Author(s): Si Yoon Kwon, Il Won Seo, Hyoseob Noh
Linked Author(s):
Keywords: Source identification; Solute transport; Transient storage; River system; Machine learning;
Abstract: In this study, data-driven models with Machine Learning (ML) approach were developed to identify the pollution source characteristics in the river network system. In order to identify the unknown pollution source characteristics, three supervised machine learning models using multiclass classification and regression were evaluated: Random Forest (RF), Support Vector Machine (SVM), Deep Neural Network (DNN). While the multiclass classification was employed for identification of source location of pollution along a river, the regression was used to estimate the mass flux of spill pollutant. On the other hand, due to the lack of pollutant accident data in natural rivers, the river network system model with a transient storage zone model (TSM) was developed to formulate pollution spill accidents scenarios.
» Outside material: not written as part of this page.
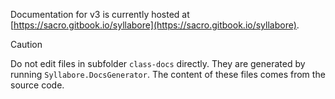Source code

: Documentation for v3 is currently hosted at [https://sacro.gitbook.io/syllabore](https://sacro.gitbook.io/syllabore).

> [!CAUTION]  
> Do not edit files in subfolder `class-docs` directly. They are generated by running `Syllabore.DocsGenerator`. The content of these files comes from the source code.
Through the pre-simulated scenarios, the breakthrough curves (BTC) parameters and corresponding geographic information were served as training data-sets of the proposed models. As a result, RF classifier was more practical than DNN with two hidden layers and more accurate than SVM using radial basis as spill location predictor. Subsequently, the spill mass flux prediction from the predicted spill location was estimated by regression DNN model, and the prediction results showed small error performance.
DOI: https://doi.org/10.3850/38WC092019-0439
Year: 2019